Peel had written 52,000 words of his autobiography when he died
Margrave of the Marshes was completed by his wife Sheila after the broadcaster's death in October 2004.
The book also faces competition from TV presenter Jeremy Clarkson, tabloid editor Piers Morgan and JK Rowling's Harry Potter and the Half-Blood Prince.
The annual British Book Awards ceremony takes place in London next month.
Both Clarkson and Morgan are expected to attend, despite an ongoing feud between the pair.
BOOK OF THE YEAR SHORTLIST
Harry Potter and the Half-Blood Prince - JK Rowling
The Insider - Piers Morgan
Jamie's Italy - Jamie Oliver
Margrave of the Marshes - John Peel and Sheila Ravenscroft
Sharon Osbourne - Extreme: My Autobiography
The World According to Clarkson - Jeremy Clarkson
"I am absolutely desperate to win, purely to see Jeremy Clarkson's face as I do a little celebratory conga on stage," said Morgan.
Clarkson's verdict on his rival was succinct: "As a writer, Morgan's missing on all cylinders."
The awards, now in their 17th year, are the only book awards to be decided by public vote.
Other categories include biography of the year, author of the year and the popular fiction award.
The late DJ John Peel is also nominated in the biography category, alongside Sharon Osbourne's Extreme, Gloria Hunniford's Next to You and Alexander Masters' Stuart: A Life Backwards.

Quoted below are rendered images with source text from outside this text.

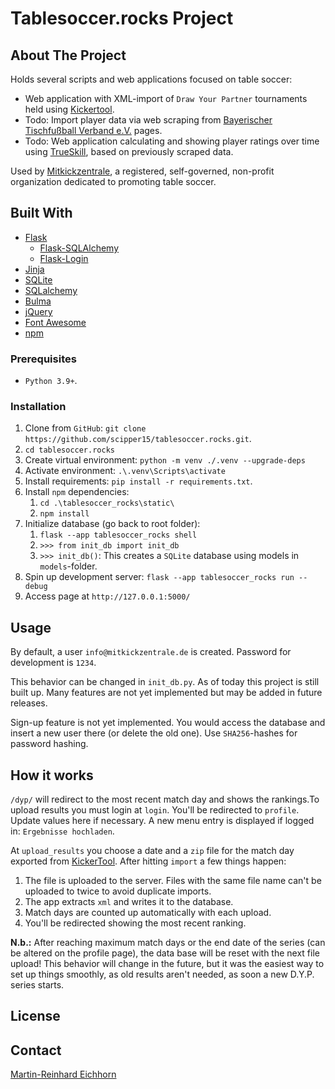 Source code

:# Tablesoccer.rocks Project

## About The Project

Holds several scripts and web applications focused on table soccer:

- Web application with XML-import of `Draw Your Partner` tournaments held using [Kickertool]([Kickertool](https://kickertool.de/)).
- Todo: Import player data via web scraping from [Bayerischer Tischfußball Verband e.V.](https://btfv.de/) pages.
- Todo: Web application calculating and showing player ratings over time using [TrueSkill](https://en.wikipedia.org/wiki/TrueSkill), based on previously scraped data.

Used by [Mitkickzentrale](https://mitkickzentrale.de/), a registered, self-governed, non-profit organization dedicated to promoting table soccer.

## Built With

- [Flask](https://flask.palletsprojects.com/en/2.2.x/)
  - [Flask-SQLAlchemy](https://flask-sqlalchemypalletsprojects.com/en/3.0.x/)
  - [Flask-Login](https://flask-login.readthedocs.io/en/latest/)
- [Jinja](https://jinja.palletsprojects.com/en/3.1.x/)
- [SQLite](https://sqlite.org/index.html)
- [SQLalchemy](https://www.sqlalchemy.org/)
- [Bulma](https://bulma.io/)
- [jQuery](https://jquery.com/)
- [Font Awesome](https://fontawesome.com/)
- [npm](https://www.npmjs.com/)

### Prerequisites

- `Python 3.9+`.

### Installation

1. Clone from `GitHub`: `git clone https://github.com/scipper15/tablesoccer.rocks.git`.
2. `cd tablesoccer.rocks`
3. Create virtual environment: `python -m venv ./.venv --upgrade-deps`
4. Activate environment: `.\.venv\Scripts\activate`
5. Install requirements: `pip install -r requirements.txt`.
6. Install `npm` dependencies:
   1. `cd .\tablesoccer_rocks\static\`
   2. `npm install`
7. Initialize database (go back to root folder):
   1. `flask --app tablesoccer_rocks shell`
   2. `>>> from init_db import init_db`
   3. `>>> init_db()`: This creates a `SQLite` database using models in `models`-folder.
8. Spin up development server: `flask --app tablesoccer_rocks run --debug`
9. Access page at `http://127.0.0.1:5000/`

## Usage

By default, a user `info@mitkickzentrale.de` is created. Password for development is `1234`.

This behavior can be changed in `init_db.py`. As of today this project is still built up. Many features are not yet implemented but may be added in future releases.

Sign-up feature is not yet implemented. You would access the database and insert a new user there (or delete the old one). Use `SHA256`-hashes for password hashing.

## How it works

`/dyp/` will redirect to the most recent match day and shows the rankings.To upload results you must login at `login`. You'll be redirected to `profile`. Update values here if necessary. A new menu entry is displayed if logged in: `Ergebnisse hochladen`.

At `upload_results` you choose a date and a `zip` file for the match day exported from [KickerTool](https://kickertool.de/). After hitting `import` a few things happen:

1. The file is uploaded to the server. Files with the same file name can't be uploaded to twice to avoid duplicate imports.
2. The app extracts `xml` and writes it to the database.
3. Match days are counted up automatically with each upload.
4. You'll be redirected showing the most recent ranking.

**N.b.:** After reaching maximum match days or the end date of the series (can be altered on the profile page), the data base will be reset with the next file upload! This behavior will change in the future, but it was the easiest way to set up things smoothly, as old results aren't needed, as soon a new D.Y.P. series starts.

## License

## Contact

[Martin-Reinhard Eichhorn](reinhard.eichhorn@gmail.com)
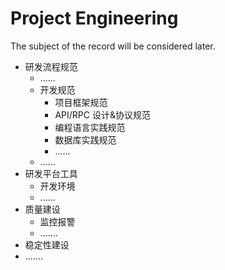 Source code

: # Project Engineering


The subject of the record will be considered later.

-  研发流程规范
    - ......
    - 开发规范
        - 项目框架规范
        - API/RPC 设计&协议规范
        - 编程语言实践规范
        - 数据库实践规范
        - ......
    - ......
-  研发平台工具
    - 开发环境
    - ......
- 质量建设
    - 监控报警
    - .......
- 稳定性建设
- ....... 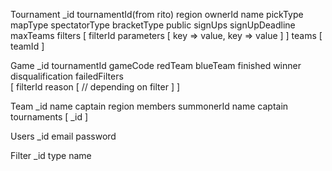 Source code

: Tournament
	_id
	tournamentId(from rito) 
	region
	ownerId 
	name
	pickType
	mapType
	spectatorType
	bracketType
	public
	signUps
	signUpDeadline
	maxTeams
	filters
		[
		filterId
		parameters
			[
				key => value,
				key => value
			]
		]
	teams
		[
		teamId
		]

Game
	_id
	tournamentId
	gameCode
	redTeam
	blueTeam
	finished
	winner
	disqualification
	failedFilters	
		[
			filterId
			reason 
				[
					// depending on filter
				]
		]

Team
	_id
	name
	captain
	region
	members
		summonerId
		name
		captain
	tournaments
		[
		_id
		]

Users
	_id
	email
	password

Filter
	_id
	type
	name
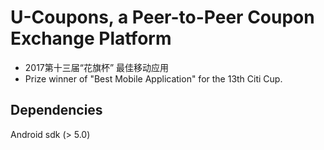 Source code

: # U-Coupons, a Peer-to-Peer Coupon Exchange Platform
- 2017第十三届“花旗杯” 最佳移动应用
- Prize winner of "Best Mobile Application" for the 13th Citi Cup.

## Dependencies
Android sdk (> 5.0)

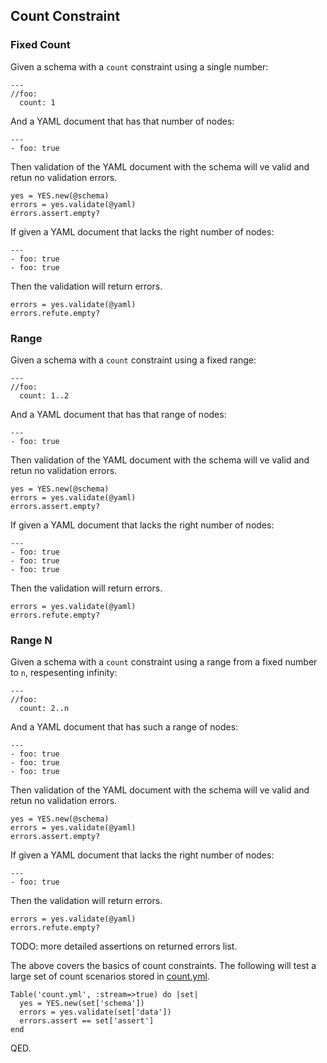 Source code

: ## Count Constraint

### Fixed Count

Given a schema with a `count` constraint using a single number:

    ---
    //foo:
      count: 1

And a YAML document that has that number of nodes:

    ---
    - foo: true

Then validation of the YAML document with the schema will
ve valid and retun no validation errors.

    yes = YES.new(@schema)
    errors = yes.validate(@yaml)
    errors.assert.empty?

If given a YAML document that lacks the right number of nodes: 

    ---
    - foo: true
    - foo: true

Then the validation will return errors.

    errors = yes.validate(@yaml)
    errors.refute.empty?

### Range

Given a schema with a `count` constraint using a fixed range:

    ---
    //foo:
      count: 1..2

And a YAML document that has that range of nodes:

    ---
    - foo: true

Then validation of the YAML document with the schema will
ve valid and retun no validation errors.

    yes = YES.new(@schema)
    errors = yes.validate(@yaml)
    errors.assert.empty?

If given a YAML document that lacks the right number of nodes: 

    ---
    - foo: true
    - foo: true
    - foo: true

Then the validation will return errors.

    errors = yes.validate(@yaml)
    errors.refute.empty?

### Range N

Given a schema with a `count` constraint using a range from a fixed number
to `n`, respesenting infinity:

    ---
    //foo:
      count: 2..n

And a YAML document that has such a range of nodes:

    ---
    - foo: true
    - foo: true
    - foo: true

Then validation of the YAML document with the schema will
ve valid and retun no validation errors.

    yes = YES.new(@schema)
    errors = yes.validate(@yaml)
    errors.assert.empty?

If given a YAML document that lacks the right number of nodes: 

    ---
    - foo: true

Then the validation will return errors.

    errors = yes.validate(@yaml)
    errors.refute.empty?

TODO: more detailed assertions on returned errors list.

The above covers the basics of count constraints. The following
will test a large set of count scenarios stored in [count.yml](count.yml).

    Table('count.yml', :stream=>true) do |set|
      yes = YES.new(set['schema'])
      errors = yes.validate(set['data'])
      errors.assert == set['assert']
    end

QED.
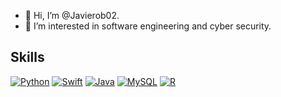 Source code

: - 👋 Hi, I’m @Javierob02.
- 👀 I’m interested in software engineering and cyber security.

## Skills
[![Python](https://img.shields.io/badge/Python-3776AB?style=for-the-badge&logo=python&logoColor=white)]()
[![Swift](https://img.shields.io/badge/swift-5.1-brightgreen.svg)](https://github.com/apple/swift)
[![Java](https://img.shields.io/badge/Java-ED8B00?style=for-the-badge&logo=java&logoColor=white)]()
[![MySQL](https://img.shields.io/badge/MySQL-00000F?style=for-the-badge&logo=mysql&logoColor=white)]()
[![R](https://img.shields.io/badge/R-276DC3?style=for-the-badge&logo=r&logoColor=white)]()
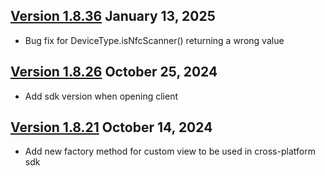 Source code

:## [Version 1.8.36](https://bin.socketmobile.com/ui/repos/tree/General/libs-release-public/com/socketmobile/capture/1.8.36) January 13, 2025
* Bug fix for DeviceType.isNfcScanner() returning a wrong value

## [Version 1.8.26](https://bin.socketmobile.com/ui/repos/tree/General/libs-release-public/com/socketmobile/capture/1.8.26) October 25, 2024
* Add sdk version when opening client

## [Version 1.8.21](https://bin.socketmobile.com/ui/repos/tree/General/libs-release-public/com/socketmobile/capture/1.8.21) October 14, 2024
* Add new factory method for custom view to be used in cross-platform sdk
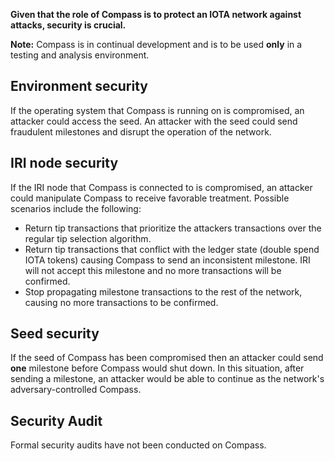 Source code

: **Given that the role of Compass is to protect an IOTA network against attacks, security is crucial.**

**Note:** Compass is in continual development and is to be used **only** in a testing and analysis environment. 

## Environment security
If the operating system that Compass is running on is compromised, an attacker could access the seed. An attacker with the seed could send fraudulent milestones and disrupt the operation of the network.

## IRI node security
If the IRI node that Compass is connected to is compromised, an attacker could manipulate Compass to receive favorable treatment. Possible scenarios include the following:
- Return tip transactions that prioritize the attackers transactions over the regular tip selection algorithm.
- Return tip transactions that conflict with the ledger state (double spend IOTA tokens) causing Compass to send an inconsistent milestone. IRI will not accept this milestone and no more transactions will be confirmed.
- Stop propagating milestone transactions to the rest of the network, causing no more transactions to be confirmed.

## Seed security
If the seed of Compass has been compromised then an attacker could send **one** milestone before Compass would shut down. In this situation, after sending a milestone, an attacker would be able to continue as the network's adversary-controlled Compass.

## Security Audit
Formal security audits have not been conducted on Compass.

Osbourne and Oliver are among the contenders for the top award
The popular fiction award includes Labyrinth by Kate Mosse, the fastest-selling paperback in the UK with 50,000 copies sold in the first week.
Mosse faces competition from best-selling authors Jodi Picoult, Audrey Niffenegger and Sophie Kinsella.
Booker winner John Banville goes up against Alan Bennett, Kazuo Ishiguro and Carlos Ruiz Zafon in the Author of the Year award.
"The awards are absolutely brilliant, so exciting and so much more fun than the Booker or the Whitbread," said popular author Jilly Cooper, this year's chair of the British Book Awards Academy.